Conference: ICML 2026
arXiv: 2605.02439
Code: Not explicitly released
Area: Diffusion Models / Industrial Anomaly Detection / Preference Alignment
Keywords: Few-shot anomaly generation, DPO, implicit preference, time-aware LoRA, hierarchical sampling

TL;DR

The authors reformulate "few-shot anomaly image generation" as a "preference optimization problem without manual annotation": real anomalies serve as positive samples, while the denoising bias of the reference model at the same timestep acts as an implicit negative sample. A DPO-style loss aligns the diffusion model to the anomaly distribution. Time-aware LoRA rank adjustment (TACA) preserves structural diversity, and hierarchical CFG controls text-anomaly alignment strength. On benchmarks like MVTec, both fidelity and diversity are improved.

Background & Motivation

Background: Industrial visual anomaly detection is constrained by "scarcity of defect samples + expensive annotation." The mainstream approach uses diffusion models to synthesize more samples from a few real anomalies to augment detectors. Methods fall into two camps: fine-tuning (e.g., AnomalyDiffusion, DualAnoDiff, SeaS) and training-free (e.g., AnomalyAny).

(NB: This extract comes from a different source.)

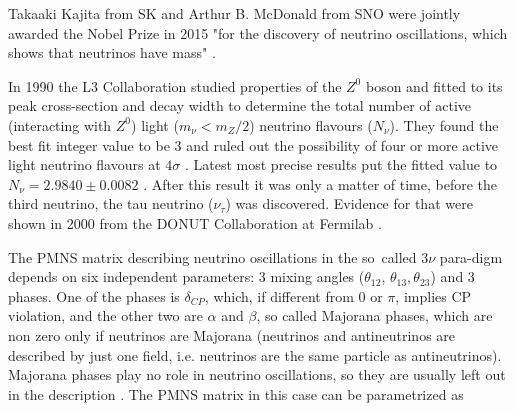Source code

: Takaaki Kajita from SK and Arthur B. McDonald from SNO were jointly awarded the Nobel Prize in 2015 "for the discovery of neutrino oscillations, which shows that neutrinos have mass" \cite{Nobel}.

In 1990 the L3 Collaboration studied properties of the $Z^0$ boson and fitted to its peak cross-section and decay width to determine the total number of active (interacting with $Z^0$) light ($m_{\nu}<m_{Z}/2$) neutrino flavours ($N_{\nu}$). They found the best fit integer value to be 3 and ruled out the possibility of four or more active light neutrino flavours at $4\sigma$ \cite{ZDecay.pdf}. Latest most precise results put the fitted value to $N_{\nu}=2.9840\pm 0.0082$ \cite{ZDecayPrecise.pdf}.
After this result it was only a matter of time, before the third neutrino, the tau neutrino ($\nu_{\tau}$) was discovered. Evidence for that were shown in 2000 from the DONUT Collaboration at Fermilab \cite{ObservationOfTauNeutrino.pdf}.

The PMNS matrix describing neutrino oscillations in the so~called $3\nu$ para-digm depends on six independent parameters: 3 mixing angles ($\theta_{12}$, $\theta_{13}, \theta_{23}$) and 3 phases. One of the phases is $\delta_{CP}$, which, if different from 0 or $\pi$, implies CP violation, and the other two are $\alpha$ and $\beta$, so called Majorana phases, which are non zero only if neutrinos are Majorana (neutrinos and antineutrinos are described by just one field, i.e. neutrinos are the same particle as antineutrinos). Majorana phases play no role in neutrino oscillations, so they are usually left out in the description \cite{PDG.pdf}. The PMNS matrix in this case can be parametrized as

Limitations of Prior Work: Fine-tuning methods often decouple appearance and location learning, leading to semantic inconsistency; dual-stream architectures suffer from conflicting gradients. Training-free methods shift all computation to inference, causing high latency. Neither approach explicitly constrains the "alignment of generated and real anomaly distributions," resulting in either overfitting (poor diversity) or distribution drift (poor fidelity).

Key Challenge: There is a trade-off between realism and diversity. Directly applying DPO requires paired preference data (both positive and negative samples generated by the model), but in few-shot scenarios, such pairs are unattainable—distribution alignment is needed without manual preference signals.

Goal: (1) Construct a stable optimization objective without manual annotation to directly align the generated and target anomaly distributions; (2) maintain diversity during alignment; (3) enable inference-time control over the balance between "base model coherence" and "anomaly pattern alignment."

Key Insight: The core of DPO is KL-regularized policy optimization, with the key trick being reward reparameterization as \(\beta\log\frac{p_\theta}{p_\text{ref}}\). By using real anomalies as positive samples and treating the "reference model's denoising error at the same \(\mathbf{z}_t\)" as an implicit baseline, preference gradients can be obtained without manual negatives—this is the core idea.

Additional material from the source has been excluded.